We chose to go north up Route 345, then to head back along the river as far as roads and trails would take us. We passed through fields of red grass and along roadsides with patches of multicolored wild phlox.
Roadside ditches are spotted here and there by tall, purple-violet thistles with blooms as large as an open hand. Butterflies like these thistles. Maturing patches of wild mustard stand in fields of grazing cattle.
Remains of a deer, rediscovered by waking buzzards and crows, lay to the side, well-picked ribs rising skyward then dropping back on themselves.
Most of the trails and ditches had been flooded by the recent rains making traveling difficult. We wanted to get into back areas, a futile effort.
At Fowler's Bluff, we stopped to visit with John Cook. He normally is a late riser, but by now it was mid-morning. John was downing his first cup of coffee.
Terry and John talked a couple of minutes. I was enamored with a large, tall hickory tree, a pig hickory, just now gaining spring foliage.
John lives along the banks of the River in deep hardwoods. The smells in the air of dropping and decaying bark, nuts, limbs and last year's foliage were pungent.
Terry, with John's willingness, finagled a trip on the River.

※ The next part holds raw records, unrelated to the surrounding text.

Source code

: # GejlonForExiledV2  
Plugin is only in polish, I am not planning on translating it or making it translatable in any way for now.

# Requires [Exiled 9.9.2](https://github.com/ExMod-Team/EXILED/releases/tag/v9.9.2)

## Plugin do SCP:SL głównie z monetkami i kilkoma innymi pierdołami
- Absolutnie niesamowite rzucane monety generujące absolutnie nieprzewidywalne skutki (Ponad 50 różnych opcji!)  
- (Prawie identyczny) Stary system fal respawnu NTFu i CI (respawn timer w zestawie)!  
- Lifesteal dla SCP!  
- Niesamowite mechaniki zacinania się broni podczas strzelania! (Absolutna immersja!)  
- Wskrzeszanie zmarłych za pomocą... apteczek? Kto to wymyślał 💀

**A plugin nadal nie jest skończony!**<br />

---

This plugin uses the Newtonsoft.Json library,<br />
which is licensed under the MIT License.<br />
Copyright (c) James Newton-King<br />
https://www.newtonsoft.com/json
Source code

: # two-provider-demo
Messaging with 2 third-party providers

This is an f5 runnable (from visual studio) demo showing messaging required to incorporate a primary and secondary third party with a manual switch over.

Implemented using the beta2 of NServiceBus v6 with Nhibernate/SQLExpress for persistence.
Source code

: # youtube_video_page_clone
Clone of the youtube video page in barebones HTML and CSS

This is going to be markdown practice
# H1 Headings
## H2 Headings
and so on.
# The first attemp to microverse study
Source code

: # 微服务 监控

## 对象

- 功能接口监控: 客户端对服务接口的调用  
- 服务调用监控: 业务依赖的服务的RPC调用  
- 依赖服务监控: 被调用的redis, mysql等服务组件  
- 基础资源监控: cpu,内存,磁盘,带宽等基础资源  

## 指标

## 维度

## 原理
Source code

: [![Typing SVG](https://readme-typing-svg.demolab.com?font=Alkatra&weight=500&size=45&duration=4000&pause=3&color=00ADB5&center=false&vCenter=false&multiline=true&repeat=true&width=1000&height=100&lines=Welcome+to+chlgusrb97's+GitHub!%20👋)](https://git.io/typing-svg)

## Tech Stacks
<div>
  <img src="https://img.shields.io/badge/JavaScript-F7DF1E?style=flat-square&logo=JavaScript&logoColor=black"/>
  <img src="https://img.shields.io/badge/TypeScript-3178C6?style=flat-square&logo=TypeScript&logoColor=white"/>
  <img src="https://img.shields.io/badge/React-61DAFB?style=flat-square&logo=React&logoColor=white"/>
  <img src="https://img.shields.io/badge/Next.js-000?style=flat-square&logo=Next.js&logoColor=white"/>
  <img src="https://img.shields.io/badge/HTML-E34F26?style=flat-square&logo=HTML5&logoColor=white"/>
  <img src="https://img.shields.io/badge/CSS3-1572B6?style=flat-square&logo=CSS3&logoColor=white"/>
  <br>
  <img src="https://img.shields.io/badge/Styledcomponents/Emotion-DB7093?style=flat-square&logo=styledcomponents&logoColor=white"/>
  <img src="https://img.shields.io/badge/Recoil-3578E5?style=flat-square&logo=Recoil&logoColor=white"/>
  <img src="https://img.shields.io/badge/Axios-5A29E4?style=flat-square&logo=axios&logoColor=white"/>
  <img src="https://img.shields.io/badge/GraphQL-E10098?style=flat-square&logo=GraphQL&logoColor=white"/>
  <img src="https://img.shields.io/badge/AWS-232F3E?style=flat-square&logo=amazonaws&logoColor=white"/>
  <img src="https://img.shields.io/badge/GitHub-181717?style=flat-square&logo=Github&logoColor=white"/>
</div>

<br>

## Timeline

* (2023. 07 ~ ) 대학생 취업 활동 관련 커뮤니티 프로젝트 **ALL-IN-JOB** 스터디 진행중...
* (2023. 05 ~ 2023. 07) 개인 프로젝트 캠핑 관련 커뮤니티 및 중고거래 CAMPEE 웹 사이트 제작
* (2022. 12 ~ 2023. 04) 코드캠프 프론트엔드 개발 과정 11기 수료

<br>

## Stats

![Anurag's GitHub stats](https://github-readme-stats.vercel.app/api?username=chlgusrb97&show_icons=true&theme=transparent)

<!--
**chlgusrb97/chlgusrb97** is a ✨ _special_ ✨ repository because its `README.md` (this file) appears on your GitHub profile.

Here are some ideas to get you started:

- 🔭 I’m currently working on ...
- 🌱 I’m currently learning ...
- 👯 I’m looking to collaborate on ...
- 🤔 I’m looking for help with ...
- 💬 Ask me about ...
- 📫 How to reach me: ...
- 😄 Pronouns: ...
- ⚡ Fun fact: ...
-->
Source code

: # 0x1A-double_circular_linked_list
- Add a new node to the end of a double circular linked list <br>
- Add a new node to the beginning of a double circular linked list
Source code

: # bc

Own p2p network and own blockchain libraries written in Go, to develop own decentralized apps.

What an experience.
The water was not yet high from upstream floods, which take weeks to get here.
The water, clear, deep and red from tannins in the swamps carried flotsam from the storms, floating logs and debris.
The wind was still up some from the past several days. We floated with the current down the opposite shore, motoring into a couple creeks.
We heard but didn't see woodpeckers, followed an anhinga from stop to stop as it flew ahead of us, and shied a number of turtles sunning on logs as the sun lifted in the sky.
A few gators had managed to crawl partially out of the water. We got near a few reluctant to slide back into the cold water. A couple of them were about eight feet long.
Looking at them face on, you can see how wide a gator can be. They were blacker than the deep red water and easy to spot, their bony ridges above the surface.
Returning, we parked the boat at John's dock, noting the scents from new blossoms. Terry and I headed back to the Cedar Keys through the Refuge. We saw flowers of note and several butterflies; not much animal life.
As you travel about this week, note the undergrowth rapidly springing up. Take a trip in the next few days while you can still see through the bush.